Cela a le mérite de souligner la complexité de cette pièce, dont les caractères ne sont pas facilement cernables comme dans la commedia dell'arte. Justement, l'édition folio bilingue présente quelques pages en couleurs, représentant le théâtre de l'époque, reproduisant des tableaux des pièces de Goldoni.

A ces illustrations  s'ajoutent des commentaires sur la réforme goldonienne : l'apprentissage des textes par les acteurs qui remplace les lazzi, l'absence des masques, et l'abandon des types. C'est d'ailleurs ce théâtre réformé qu'il met en scène dans La locanderia. A la fin de l'acte I, deux comédiennes apparaissent. Quel est leur rôle ? Quel lien avec l'intrigue ? Elles feignent d'être des dames nobles mais leur jeu issu de la commedia dell' arte est si caricatural que Mirandoline les démasque vite.

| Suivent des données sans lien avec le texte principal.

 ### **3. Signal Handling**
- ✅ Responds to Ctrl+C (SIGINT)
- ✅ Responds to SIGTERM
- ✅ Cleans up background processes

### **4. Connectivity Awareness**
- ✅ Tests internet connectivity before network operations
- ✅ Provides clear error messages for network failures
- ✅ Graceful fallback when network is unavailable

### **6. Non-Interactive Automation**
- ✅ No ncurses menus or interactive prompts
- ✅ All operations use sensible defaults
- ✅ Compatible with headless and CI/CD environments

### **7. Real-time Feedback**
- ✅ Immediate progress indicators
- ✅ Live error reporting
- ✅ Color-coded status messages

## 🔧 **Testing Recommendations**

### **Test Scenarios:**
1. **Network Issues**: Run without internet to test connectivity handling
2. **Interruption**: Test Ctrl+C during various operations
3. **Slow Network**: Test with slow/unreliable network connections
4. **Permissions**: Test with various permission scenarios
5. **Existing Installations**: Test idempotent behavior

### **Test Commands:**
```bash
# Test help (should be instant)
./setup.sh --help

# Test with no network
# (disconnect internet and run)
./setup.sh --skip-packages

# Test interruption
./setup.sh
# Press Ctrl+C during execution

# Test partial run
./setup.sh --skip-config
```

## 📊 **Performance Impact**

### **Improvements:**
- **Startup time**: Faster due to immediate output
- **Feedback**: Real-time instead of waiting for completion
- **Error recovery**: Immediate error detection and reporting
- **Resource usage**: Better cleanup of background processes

Leur attitude et propos s'opposent au naturel de Mirandoline qui joue les séductrices avec tant de vraisemblance que le Chevalier tombe dans son piège : ne peut-on pas y voir le triomphe du théâtre réformé de Goldoni ? Assurément une pièce très enlevée qui fait découvrir le théâtre italien du XVIIIeme siècle et qui vaut bien à Goldoni son surnom de " Térence de l'Adriatique".

Goldoni, La Locandiera, Folio bilingue, 284 p.

Participation au challenge mélange des genres de Miss Léo ( mon bilan)

Lecture commune avec Claudia et Margotte.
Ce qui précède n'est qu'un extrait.